One example cited was Wake Forest-Rolesville High, where 52.3 percent of the student population was female and 33.6 percent of the athletes were female in 2006.
"By not providing equal opportunities for its female high school students, the Wake County Public School System is depriving many girls of the significant benefits associated with playing sports," according to the complaint.
Deran Coe, who has been the athletic director at Wake Forest-Rolesville since July, said he could not comment on the percentages in past years. However, he said the school now offers 12 sports for females - not counting cheerleading - and 10 sports for males.

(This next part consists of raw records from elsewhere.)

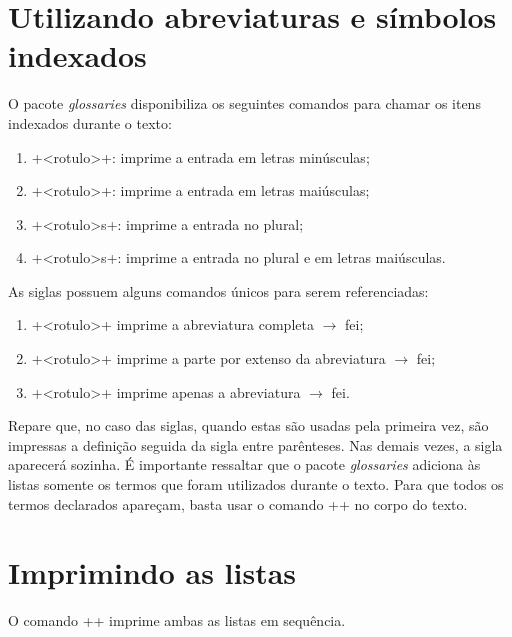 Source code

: \documentclass[xindy,rascunho]{fei}
\begin{document}
\begin{teorema}
	\section{Utilizando abreviaturas e símbolos indexados}
	
	O pacote \emph{glossaries} disponibiliza os seguintes comandos para chamar os itens indexados durante o texto:
	
	\begin{enumerate}
	\item \latexinline+\gls{<rotulo>}+: imprime a entrada em letras minúsculas;
	\item \latexinline+\Gls{<rotulo>}+: imprime a entrada em letras maiúsculas;
	\item \latexinline+\glspl{<rotulo>}+: imprime a entrada no plural;
	\item \latexinline+\Glspl{<rotulo>}+: imprime a entrada no plural e em letras maiúsculas.
	\end{enumerate}
	
	As siglas possuem alguns comandos únicos para serem referenciadas:
	
	\begin{enumerate}
	\item \latexinline+\acrfull{<rotulo>}+ imprime a abreviatura completa \(\to\) \acrfull{fei};
	\item \latexinline+\acrlong{<rotulo>}+ imprime a parte por extenso da abreviatura \(\to\) \acrlong{fei};
	\item \latexinline+\acrshort{<rotulo>}+ imprime apenas a abreviatura \(\to\) \acrshort{fei}.
	\end{enumerate}
	
	Repare que, no caso das siglas, quando estas são usadas pela primeira vez, são impressas a definição seguida da sigla entre parênteses. Nas demais vezes, a sigla aparecerá sozinha. É importante ressaltar que o pacote \emph{glossaries} adiciona às listas somente os termos que foram utilizados durante o texto. Para que todos os termos declarados apareçam, basta usar o comando \latexinline+\glsaddall+ no corpo do texto.
	
	\section{Imprimindo as listas}
	
	O comando \latexinline+\printglossaries+ imprime ambas as listas em sequência.


\end{teorema}
\end{document}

Guthrie said the Wake school system was paying a coach this year in each boys and girls sport sanctioned by the NCHSAA. He said he anticipates a team being fielded at every school in each sport except for boys and girls' lacrosse.
In addition, all but two of the schools in the system field gymnastics teams, whose coaches are paid a supplement by the Wake system. The NCHSAA does not recognize gymnastics as a sport.
Every Wake school offers an equal number of sports for girls and boys' teams. In several schools' cases, there are more team sports for girls than boys, even when cheerleading is not considered to be a sport. (Wake County treats cheerleading as a sport, paying coaches from the system's coaching supplement scale, providing equipment and regulating schedules and competition.)
"I am completely and totally in favor of giving girls the opportunity to be involved in athletics," Guthrie said.
The NCHSAA sanctioned lacrosse for the first time in the spring of 2010.
Guthrie said Title IX regulations are a regular topic for discussion during the system's meetings of athletics directors. The athletic directors are reminded to be aware of keeping school awards similar for comparable boys and girls sports teams and to keep comparable facilities and practice times.
All coaches are paid from the same supplement scale, and comparable coaches are paid at the same level.
Wake's percentage of female athletes is higher than the national average. According to the National Federation of State High School Association, 58 percent of the nation's high school athletes are male (4.45 million of 7.62 million) .
The NCHSAA male participants make up 53 percent (118,641 of 208,780) of its athletes.